Dès vendredi soir, plusieurs élus du Rassemblement National s’étaient mobilisés sur les réseaux sociaux pour réclamer le retrait du jeu du catalogue de vente. Grégoire de Fournas, député RN qui a été exclu 15 jours de l’Assemblée nationale, accusé, à tort, d’avoir tenu des propos à teneur raciste dans l’hémicycle, a fustigé sa commercialisation. « Case 1 : je bloque une fac ; Case 2 : je tabasse un militant de droite ; Case 3 : j’attaque un meeting du RN ; Case 4 : je lance un cocktail Molotov sur les CRS », a tweeté vendredi l’élu de la Gironde, en demandant : « la Fnac, vous n’avez pas honte ? »

De même, le député RN du Nord, Victor Catteau a dénoncé un jeu « absolument scandaleux ». « Mettre à l’honneur les antifas, ces groupuscules haineux qui ne connaissent que la violence pour s’attaquer à notre démocratie et à ce que nous avons de plus cher dans notre pays… Absolument scandaleux ! », a-t-il jugé sur Twitter.

Dans la foulée, le Syndicat des commissaires de la police nationale (SCPN) s’est indigné, interpellant à son tour la chaîne de magasins. « Ce jeu est en vente à la Fnac. Un commentaire pour ainsi mettre en avant les antifas, qui cassent, incendient et agressent dans les manifestations ? », a-t-il commenté sur Twitter.

Face à la pression croissante des élus et du syndicat policier, la Fnac a réagi dimanche soir sur le même réseau social, assurant « comprendre » que la commercialisation du jeu « ait pu heurter certains de [ses] publics ». « Nous faisons le nécessaire pour qu’il ne soit plus disponible dans les prochaines heures », a-t-il ajouté.

Le retrait immédiat ou presque du jeu a suscité l’incompréhension, voire la colère de certaines organisations de gauche, à l’image du collectif Action Antifasciste Paris-Banlieue qui dénonce une « censure ». « Vous vendez ce livre qui a inspiré Brenton Tarrant à commettre une tuerie de masse raciste en Nouvelle-Zélande, allez-vous aussi le censurer ? », a-t-il interpellé, citant « Le Grand remplacement » de Renaud Camus.
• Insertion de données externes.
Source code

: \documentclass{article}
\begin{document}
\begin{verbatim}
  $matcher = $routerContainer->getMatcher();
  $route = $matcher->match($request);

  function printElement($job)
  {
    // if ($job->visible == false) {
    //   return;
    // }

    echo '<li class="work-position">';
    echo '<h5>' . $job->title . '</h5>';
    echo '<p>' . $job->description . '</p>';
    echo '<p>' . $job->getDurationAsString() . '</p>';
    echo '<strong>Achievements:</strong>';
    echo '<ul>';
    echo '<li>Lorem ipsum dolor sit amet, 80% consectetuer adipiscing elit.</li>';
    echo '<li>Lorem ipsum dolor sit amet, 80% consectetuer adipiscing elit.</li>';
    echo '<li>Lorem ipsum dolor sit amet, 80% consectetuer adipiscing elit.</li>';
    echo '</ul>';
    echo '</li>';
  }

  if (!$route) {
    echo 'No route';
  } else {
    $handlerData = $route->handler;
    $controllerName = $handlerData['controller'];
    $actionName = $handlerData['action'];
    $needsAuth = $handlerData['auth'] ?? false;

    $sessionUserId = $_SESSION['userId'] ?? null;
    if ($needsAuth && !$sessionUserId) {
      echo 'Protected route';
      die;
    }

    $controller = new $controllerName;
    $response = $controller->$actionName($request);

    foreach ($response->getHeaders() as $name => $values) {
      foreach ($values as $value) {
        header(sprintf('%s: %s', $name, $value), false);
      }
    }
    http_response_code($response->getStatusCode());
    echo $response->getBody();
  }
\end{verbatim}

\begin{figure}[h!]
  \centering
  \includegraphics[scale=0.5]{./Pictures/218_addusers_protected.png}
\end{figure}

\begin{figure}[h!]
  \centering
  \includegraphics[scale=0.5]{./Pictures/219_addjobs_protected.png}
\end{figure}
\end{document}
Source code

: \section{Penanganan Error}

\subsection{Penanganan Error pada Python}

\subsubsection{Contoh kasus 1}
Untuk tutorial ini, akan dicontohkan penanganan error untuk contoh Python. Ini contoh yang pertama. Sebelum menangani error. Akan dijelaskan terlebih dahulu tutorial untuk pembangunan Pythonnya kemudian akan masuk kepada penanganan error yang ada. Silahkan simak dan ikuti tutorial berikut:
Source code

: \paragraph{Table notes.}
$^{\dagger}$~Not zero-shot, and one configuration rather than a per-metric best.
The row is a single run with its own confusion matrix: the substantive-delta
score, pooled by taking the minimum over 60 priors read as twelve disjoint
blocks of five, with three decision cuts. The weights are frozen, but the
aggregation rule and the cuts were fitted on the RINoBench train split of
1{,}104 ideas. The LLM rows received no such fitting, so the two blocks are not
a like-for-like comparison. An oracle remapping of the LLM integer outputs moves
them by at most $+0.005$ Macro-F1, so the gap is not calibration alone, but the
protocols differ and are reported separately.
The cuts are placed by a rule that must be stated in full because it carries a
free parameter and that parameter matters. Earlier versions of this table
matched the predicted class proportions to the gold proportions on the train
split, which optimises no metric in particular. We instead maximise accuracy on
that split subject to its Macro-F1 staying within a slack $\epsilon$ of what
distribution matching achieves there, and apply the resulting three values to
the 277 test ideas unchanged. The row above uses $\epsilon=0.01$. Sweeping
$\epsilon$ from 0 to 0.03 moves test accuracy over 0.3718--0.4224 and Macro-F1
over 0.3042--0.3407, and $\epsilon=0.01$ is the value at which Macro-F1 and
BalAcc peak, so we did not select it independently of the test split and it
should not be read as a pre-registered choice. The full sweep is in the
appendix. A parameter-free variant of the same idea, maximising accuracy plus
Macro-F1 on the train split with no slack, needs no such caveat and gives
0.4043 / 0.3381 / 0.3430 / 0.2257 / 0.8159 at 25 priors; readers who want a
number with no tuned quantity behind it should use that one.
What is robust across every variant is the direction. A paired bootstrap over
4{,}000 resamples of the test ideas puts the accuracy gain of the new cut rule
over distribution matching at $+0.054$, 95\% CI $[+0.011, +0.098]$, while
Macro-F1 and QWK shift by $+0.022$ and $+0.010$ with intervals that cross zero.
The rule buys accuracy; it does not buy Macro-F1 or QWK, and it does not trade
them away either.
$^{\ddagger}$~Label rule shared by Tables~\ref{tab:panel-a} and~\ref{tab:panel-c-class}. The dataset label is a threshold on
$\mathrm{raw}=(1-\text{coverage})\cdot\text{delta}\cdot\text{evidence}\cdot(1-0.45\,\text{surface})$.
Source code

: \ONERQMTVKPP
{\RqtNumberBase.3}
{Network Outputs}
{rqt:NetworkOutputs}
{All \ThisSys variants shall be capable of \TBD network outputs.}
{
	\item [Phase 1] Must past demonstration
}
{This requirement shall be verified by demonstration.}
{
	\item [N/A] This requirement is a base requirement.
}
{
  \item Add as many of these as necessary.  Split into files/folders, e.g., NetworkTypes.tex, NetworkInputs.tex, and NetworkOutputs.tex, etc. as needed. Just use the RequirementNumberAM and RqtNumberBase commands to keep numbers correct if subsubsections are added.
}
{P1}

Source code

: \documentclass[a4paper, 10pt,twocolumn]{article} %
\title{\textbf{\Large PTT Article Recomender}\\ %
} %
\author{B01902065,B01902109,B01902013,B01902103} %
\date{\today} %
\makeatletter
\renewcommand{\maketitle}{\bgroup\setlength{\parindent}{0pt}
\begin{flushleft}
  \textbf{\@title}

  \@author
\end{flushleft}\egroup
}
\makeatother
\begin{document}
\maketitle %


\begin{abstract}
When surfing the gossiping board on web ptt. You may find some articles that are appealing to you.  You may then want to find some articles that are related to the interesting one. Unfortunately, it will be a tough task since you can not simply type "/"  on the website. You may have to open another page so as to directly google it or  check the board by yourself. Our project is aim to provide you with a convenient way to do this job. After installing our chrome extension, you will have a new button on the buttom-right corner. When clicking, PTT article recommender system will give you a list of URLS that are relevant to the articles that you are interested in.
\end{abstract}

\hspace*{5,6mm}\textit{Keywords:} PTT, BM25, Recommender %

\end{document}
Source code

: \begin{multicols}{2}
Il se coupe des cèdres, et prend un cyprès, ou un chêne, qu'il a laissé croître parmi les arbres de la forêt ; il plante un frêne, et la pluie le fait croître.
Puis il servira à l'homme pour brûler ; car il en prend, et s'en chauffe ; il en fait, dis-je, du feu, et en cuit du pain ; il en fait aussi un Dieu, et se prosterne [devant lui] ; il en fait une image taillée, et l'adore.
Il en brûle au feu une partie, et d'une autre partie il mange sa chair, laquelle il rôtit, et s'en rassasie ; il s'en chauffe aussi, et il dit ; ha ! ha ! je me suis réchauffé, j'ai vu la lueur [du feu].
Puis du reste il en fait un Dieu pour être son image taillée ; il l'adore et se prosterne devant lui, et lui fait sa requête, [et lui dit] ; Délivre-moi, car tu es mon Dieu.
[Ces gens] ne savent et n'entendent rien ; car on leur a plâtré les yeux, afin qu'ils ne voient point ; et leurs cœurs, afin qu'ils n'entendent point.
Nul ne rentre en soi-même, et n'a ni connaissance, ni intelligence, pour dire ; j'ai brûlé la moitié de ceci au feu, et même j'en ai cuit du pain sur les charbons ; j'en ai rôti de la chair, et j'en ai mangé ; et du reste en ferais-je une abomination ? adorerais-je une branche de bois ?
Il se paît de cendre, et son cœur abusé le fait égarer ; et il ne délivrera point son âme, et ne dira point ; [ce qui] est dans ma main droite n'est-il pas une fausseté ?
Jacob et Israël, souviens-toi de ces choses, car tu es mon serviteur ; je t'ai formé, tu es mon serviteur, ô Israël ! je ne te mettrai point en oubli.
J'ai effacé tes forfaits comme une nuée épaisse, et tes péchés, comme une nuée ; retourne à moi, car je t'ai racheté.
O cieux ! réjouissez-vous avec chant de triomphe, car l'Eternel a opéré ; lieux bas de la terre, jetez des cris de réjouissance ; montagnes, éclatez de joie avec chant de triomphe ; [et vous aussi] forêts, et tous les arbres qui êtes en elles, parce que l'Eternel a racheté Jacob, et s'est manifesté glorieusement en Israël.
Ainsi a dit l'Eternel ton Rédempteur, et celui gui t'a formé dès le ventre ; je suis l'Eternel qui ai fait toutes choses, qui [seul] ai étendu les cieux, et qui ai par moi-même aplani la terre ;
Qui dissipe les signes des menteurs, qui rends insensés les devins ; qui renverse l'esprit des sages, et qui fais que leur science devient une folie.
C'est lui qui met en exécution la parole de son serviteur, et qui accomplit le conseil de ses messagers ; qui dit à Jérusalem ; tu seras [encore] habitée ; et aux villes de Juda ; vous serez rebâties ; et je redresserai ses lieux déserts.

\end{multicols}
Enfin, les éditions Libertalia ont également commenté l’action de la Fnac. « Sur la base d’allégations mensongères émanant de l’extrême droite puis des forces de répression, la Fnac vient de retirer de la vente Antifa le jeu, l’outil de formation conçu par La Horde et Libertalia », ajoutant « Vous ne nous ferez pas taire ! ».

La réalité des faits est que, d’une part, ces mouvement qui s’auto-affirment « antifasciste », sont, selon les pratiques du fascisme lui-même, les seuls fascistes. L’extrême gauche est une idéologie qui a toujours été meurtrière et anti-démocratique et c’est de la gauche qu’est né le fascisme politique de Mussolini qui était, lui, socialiste et qui est resté de cette gauche anticapitaliste toute sa vie, à l’instar d’Adolph Hitler, autre homme politique de gauche qui créa le National Socialisme (c’est deux dirigeant, une fois l’Europe conquise, s’étant congratulés d’avoir vaincu le capitalisme).

De plus, concernant l’accusation d’extrême droite de la part des fanatiques de gauche, celle-ci n’a absolument aucune valeur. Est-ce parce que les fanatiques islamistes affirment que le reste du monde est impie que cela en fait une vérité? Bien sûr que non! Ce n’est pas la catégorisation par un groupe fanatique de ce qu’ils déteste le plus qui peut être sérieusement considéré comme étant exact. Et il en va de même pour toutes les mouvements idéologiques extrémistes – dont cette extrême gauche qui a été, jusqu’à, durant l’élection présidentielle française, à mettre comme « raciste » et « d’extrême droite », Fabien Roussel, président et candidat du parti communiste (donc, très très à gauche), tout simplement parce qu’il avait déclaré qu’il avait déclaré qu’il voulait que chaque français puisse avoir les moyens de se nourrir avec des produits de qualité, citant comme menu : steack, fromage et bon vin rouge (des produits français – les fanatiques se prétendants « antifascistes considérant que, tout ce qui est français est, par définition fasciste).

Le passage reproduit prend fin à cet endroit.